En El pensamiento del poema se desliza, finalmente, que el poema no significa. En ese sentido, las reservas de Montalbetti con la prosa narrativa es que, bueno, significa. La pieza teatral Qué dónde (1983), de Samuel Beckett, termina así: “El tiempo pasa. / Eso es todo. / Signifique quien pueda. / Apago”. La literatura que importa, me parece, cumple, sin importar si está escrita en verso o en prosa, con ese “signifique quien pueda”. Es una especie de suspensión, un dejar abierto el signo, oscilando entre la vista y la ceguera, entre el paisaje que asoma por la ventanilla y el cuarto oscuro del lenguaje. En ese ensayo Montalbetti ya no desdeña la novela como mero entretenimiento, si no que encuentra algunos casos en los que opera como puesta en práctica de la poesía. (“Cuatro textos centrales de la prosa castellana”: El Quijote, Cien años de soledad, “El Aleph”, Pedro Páramo. Difiero en uno de los casos.) Tras repasar la métrica en los inicios emblemáticos de esos relatos y mostrar cómo tienden a 8 y 11 sílabas, se lee lo siguiente: “Eso que llamamos ‘el espíritu de la lengua’ no es sino la expresión del borde del lenguaje, delimitado y definido por la escansión del poema, que es luego aplicado a la prosa”. La poesía vendría a ser el lugar donde se produce una especie de materia prima del idioma, a la que se da uso en labores como, por ejemplo, la escritura de ficciones. Creo, sin embargo, que hay bastantes casos de novelas que hacen borde, y que, como algunos poemas, pueden entenderse como una “reducción formal del lenguaje”, según el término que propone el propio Montalbetti.
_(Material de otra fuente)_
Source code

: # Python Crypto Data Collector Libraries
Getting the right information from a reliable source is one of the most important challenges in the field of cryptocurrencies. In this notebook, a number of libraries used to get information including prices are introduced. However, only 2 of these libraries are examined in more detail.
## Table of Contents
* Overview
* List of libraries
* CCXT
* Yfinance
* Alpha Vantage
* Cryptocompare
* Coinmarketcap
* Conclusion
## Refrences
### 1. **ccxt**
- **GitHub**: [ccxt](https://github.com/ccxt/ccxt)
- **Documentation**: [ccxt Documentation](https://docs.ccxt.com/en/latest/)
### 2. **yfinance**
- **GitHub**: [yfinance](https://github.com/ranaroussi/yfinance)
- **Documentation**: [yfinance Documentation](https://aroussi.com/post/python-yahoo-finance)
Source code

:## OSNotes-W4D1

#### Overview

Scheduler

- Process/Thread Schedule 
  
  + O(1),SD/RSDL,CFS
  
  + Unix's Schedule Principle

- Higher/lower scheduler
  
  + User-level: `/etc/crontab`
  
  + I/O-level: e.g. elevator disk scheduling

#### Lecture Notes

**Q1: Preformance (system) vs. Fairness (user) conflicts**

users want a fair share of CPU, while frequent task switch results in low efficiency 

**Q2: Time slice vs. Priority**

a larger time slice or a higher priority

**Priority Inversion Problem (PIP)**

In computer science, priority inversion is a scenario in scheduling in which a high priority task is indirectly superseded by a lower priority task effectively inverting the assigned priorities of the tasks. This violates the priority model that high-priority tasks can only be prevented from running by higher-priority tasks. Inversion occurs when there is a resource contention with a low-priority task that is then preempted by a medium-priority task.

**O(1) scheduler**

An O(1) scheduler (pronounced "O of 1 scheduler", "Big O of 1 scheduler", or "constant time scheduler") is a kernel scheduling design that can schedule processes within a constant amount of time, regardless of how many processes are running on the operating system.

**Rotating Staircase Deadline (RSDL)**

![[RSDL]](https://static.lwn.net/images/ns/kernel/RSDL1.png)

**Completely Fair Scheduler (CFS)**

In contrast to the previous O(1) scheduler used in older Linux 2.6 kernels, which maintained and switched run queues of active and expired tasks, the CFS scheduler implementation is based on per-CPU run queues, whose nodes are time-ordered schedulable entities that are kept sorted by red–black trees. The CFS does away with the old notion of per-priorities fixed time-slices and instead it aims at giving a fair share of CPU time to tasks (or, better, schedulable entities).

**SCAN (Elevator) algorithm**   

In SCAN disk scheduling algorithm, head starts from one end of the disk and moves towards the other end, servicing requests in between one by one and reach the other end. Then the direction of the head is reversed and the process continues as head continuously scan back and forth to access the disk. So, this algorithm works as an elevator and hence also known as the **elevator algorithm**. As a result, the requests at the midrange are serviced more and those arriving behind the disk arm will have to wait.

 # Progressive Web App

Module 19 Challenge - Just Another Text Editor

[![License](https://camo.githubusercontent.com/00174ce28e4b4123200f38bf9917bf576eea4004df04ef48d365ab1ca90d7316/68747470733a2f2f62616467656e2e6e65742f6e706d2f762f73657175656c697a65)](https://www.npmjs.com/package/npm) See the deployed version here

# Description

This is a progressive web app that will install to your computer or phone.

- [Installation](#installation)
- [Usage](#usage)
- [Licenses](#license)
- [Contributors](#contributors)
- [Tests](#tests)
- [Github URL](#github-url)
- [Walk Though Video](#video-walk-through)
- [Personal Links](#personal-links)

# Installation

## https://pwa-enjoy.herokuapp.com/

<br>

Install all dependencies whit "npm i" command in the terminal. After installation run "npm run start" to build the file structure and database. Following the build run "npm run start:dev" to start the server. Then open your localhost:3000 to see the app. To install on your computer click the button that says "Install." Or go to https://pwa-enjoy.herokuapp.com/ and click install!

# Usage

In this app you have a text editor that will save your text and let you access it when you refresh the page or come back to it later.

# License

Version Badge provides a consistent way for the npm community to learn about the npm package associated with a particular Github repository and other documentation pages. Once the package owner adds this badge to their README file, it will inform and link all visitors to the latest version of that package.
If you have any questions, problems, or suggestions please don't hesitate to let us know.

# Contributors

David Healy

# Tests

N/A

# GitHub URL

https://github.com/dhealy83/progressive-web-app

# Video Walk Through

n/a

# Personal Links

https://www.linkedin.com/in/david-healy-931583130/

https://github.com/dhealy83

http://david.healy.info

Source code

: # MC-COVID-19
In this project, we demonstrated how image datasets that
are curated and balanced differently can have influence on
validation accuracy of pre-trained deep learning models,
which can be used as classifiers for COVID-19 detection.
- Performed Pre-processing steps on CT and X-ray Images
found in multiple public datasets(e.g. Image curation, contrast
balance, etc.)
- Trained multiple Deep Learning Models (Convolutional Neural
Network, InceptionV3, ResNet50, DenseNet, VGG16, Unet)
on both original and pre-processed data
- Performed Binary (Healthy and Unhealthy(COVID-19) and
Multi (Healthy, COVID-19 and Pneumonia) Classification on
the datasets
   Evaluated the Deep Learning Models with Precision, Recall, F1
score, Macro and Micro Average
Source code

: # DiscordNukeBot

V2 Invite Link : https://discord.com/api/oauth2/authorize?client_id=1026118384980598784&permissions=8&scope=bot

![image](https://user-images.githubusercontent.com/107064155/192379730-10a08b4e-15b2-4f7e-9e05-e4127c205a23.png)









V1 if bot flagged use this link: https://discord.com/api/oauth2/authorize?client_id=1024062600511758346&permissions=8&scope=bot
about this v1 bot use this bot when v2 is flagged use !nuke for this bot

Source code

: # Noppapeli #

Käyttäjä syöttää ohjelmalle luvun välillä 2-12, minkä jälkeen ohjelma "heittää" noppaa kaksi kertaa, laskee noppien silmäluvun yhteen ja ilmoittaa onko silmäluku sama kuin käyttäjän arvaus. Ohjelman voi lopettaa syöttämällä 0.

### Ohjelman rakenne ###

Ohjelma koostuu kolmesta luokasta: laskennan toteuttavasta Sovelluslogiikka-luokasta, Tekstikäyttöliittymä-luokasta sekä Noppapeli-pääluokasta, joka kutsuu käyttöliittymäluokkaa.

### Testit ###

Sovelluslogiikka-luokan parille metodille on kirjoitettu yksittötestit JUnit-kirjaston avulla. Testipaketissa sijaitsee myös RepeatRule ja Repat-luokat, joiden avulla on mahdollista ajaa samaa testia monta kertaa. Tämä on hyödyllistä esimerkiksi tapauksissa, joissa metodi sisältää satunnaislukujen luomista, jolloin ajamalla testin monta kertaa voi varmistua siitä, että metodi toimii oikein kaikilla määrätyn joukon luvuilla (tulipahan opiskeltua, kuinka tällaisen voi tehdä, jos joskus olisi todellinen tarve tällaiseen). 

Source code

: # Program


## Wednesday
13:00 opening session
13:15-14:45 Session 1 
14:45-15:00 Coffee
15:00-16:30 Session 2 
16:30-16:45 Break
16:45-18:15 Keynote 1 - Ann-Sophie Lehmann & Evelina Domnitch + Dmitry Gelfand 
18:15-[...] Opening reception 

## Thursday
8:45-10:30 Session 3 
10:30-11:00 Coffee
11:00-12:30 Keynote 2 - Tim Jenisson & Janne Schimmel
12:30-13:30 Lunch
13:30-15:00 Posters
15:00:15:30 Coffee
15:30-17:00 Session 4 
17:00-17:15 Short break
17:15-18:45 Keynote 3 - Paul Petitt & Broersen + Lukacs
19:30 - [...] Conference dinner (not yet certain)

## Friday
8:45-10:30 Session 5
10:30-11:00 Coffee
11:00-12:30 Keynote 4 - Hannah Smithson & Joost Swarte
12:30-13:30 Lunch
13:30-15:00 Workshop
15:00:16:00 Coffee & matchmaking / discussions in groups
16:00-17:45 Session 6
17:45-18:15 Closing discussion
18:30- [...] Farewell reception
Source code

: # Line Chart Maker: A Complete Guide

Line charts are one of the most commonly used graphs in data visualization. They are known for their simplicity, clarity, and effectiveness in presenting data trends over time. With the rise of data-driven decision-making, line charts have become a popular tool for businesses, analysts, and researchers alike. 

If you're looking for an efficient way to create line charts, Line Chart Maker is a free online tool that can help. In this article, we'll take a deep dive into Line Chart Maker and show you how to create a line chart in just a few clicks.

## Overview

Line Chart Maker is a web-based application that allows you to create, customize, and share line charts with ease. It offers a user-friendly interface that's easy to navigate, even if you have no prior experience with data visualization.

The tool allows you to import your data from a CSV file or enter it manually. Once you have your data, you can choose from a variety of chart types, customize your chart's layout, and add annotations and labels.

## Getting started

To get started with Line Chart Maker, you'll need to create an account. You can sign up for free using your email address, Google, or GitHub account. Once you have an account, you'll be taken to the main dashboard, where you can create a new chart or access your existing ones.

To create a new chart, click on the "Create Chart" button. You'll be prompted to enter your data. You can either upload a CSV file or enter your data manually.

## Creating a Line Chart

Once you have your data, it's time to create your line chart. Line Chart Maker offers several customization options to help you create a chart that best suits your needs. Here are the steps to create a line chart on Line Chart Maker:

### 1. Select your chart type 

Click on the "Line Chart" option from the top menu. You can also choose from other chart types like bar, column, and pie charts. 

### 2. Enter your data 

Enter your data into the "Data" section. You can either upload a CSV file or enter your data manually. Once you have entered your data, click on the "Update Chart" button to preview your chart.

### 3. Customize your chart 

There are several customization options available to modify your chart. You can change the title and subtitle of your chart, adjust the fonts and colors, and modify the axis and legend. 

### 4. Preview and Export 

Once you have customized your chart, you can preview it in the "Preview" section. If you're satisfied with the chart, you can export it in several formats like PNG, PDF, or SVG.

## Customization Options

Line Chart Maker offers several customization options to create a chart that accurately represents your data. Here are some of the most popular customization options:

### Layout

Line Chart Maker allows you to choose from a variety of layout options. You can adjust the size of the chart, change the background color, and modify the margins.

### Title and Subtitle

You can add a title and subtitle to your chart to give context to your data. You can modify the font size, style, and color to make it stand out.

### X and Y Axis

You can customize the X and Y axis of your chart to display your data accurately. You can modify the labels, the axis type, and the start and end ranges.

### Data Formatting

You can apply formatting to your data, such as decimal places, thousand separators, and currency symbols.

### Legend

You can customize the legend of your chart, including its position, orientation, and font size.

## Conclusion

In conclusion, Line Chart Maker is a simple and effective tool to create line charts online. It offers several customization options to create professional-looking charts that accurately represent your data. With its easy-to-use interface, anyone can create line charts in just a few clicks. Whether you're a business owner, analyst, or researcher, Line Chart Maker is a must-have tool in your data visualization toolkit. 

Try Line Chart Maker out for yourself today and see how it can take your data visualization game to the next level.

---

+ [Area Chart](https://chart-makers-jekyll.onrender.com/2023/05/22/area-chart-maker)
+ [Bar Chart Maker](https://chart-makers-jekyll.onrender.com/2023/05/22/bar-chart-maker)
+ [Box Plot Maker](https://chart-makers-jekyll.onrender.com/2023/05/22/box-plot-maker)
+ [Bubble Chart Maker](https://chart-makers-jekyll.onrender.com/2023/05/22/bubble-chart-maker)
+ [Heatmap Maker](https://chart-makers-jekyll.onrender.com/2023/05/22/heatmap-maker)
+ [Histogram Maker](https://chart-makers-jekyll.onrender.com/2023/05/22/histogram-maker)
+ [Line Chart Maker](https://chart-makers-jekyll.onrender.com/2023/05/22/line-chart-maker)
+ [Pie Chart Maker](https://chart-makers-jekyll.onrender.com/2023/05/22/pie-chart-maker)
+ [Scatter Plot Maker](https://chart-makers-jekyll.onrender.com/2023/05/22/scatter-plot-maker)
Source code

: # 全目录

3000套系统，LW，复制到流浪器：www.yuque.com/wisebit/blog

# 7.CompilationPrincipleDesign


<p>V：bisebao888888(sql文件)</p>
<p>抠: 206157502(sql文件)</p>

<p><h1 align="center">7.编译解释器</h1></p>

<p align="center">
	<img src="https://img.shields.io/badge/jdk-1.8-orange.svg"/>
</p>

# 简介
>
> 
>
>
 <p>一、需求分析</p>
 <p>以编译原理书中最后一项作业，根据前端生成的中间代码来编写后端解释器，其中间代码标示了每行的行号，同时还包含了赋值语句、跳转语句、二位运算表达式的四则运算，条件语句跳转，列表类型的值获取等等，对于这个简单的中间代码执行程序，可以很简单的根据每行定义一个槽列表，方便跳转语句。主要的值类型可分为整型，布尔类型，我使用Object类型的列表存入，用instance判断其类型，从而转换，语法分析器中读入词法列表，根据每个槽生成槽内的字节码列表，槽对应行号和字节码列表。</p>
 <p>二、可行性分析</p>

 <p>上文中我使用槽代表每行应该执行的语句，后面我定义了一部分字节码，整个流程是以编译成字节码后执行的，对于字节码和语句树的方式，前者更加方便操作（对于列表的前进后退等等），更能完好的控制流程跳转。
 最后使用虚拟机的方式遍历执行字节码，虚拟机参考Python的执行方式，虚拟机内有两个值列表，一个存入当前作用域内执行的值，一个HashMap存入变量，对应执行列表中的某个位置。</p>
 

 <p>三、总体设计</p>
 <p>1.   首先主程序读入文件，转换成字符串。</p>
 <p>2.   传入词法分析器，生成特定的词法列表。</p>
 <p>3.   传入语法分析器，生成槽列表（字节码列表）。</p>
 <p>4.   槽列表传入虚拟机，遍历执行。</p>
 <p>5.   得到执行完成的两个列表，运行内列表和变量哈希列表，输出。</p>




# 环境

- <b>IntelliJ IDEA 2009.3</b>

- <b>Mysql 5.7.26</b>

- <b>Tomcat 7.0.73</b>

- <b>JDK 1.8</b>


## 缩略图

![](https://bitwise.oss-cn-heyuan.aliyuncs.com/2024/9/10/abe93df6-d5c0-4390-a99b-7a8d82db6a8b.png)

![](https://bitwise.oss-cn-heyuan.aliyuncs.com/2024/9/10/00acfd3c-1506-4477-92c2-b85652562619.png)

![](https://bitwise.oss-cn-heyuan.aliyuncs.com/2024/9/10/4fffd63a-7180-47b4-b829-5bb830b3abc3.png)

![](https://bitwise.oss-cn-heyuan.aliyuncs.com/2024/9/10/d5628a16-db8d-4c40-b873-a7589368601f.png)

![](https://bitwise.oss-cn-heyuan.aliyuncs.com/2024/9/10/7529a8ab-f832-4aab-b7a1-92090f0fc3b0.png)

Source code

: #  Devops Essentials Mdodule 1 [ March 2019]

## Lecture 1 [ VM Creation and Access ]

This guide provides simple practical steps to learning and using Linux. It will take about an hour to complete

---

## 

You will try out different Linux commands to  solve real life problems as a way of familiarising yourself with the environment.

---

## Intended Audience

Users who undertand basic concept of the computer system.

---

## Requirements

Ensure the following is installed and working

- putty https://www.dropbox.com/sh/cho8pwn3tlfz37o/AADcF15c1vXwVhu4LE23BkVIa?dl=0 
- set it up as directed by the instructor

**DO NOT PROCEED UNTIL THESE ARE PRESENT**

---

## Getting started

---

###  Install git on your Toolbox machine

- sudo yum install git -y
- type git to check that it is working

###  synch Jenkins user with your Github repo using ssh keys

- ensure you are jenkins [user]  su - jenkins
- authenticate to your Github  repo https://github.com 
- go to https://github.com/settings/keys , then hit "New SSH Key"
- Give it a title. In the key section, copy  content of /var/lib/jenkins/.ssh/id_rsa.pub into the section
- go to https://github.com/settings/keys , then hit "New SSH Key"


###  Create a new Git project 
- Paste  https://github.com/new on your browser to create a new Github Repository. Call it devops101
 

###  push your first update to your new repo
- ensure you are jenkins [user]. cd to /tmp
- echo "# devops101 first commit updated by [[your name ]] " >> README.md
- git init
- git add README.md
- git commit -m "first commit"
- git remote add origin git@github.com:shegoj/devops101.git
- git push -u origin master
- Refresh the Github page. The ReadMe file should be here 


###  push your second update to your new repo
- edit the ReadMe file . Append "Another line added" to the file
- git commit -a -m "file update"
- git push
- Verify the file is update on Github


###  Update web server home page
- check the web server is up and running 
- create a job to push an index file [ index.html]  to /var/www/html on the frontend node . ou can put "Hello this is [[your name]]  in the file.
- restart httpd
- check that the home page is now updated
Por lo demás, el planteamiento del poeta y lingüista peruano es válido en lo general. El poema se mantiene en el borde del lenguaje porque, entre otras cosas, en ese borde no hay mercado. La novela, en cambio, es desde hace tiempo un producto mercantil, que ocasionalmente se parece al arte. ¿Será por eso que, cuando leemos a un prosista de veras potente usamos adjetivos como poético? ¿Será que los grandes textos narrativos son aquellos tentados constantemente por el borde de lo indecible, por el afuera del lenguaje, por el ritmo y la escansión más propios del verso? Signifique quien pueda.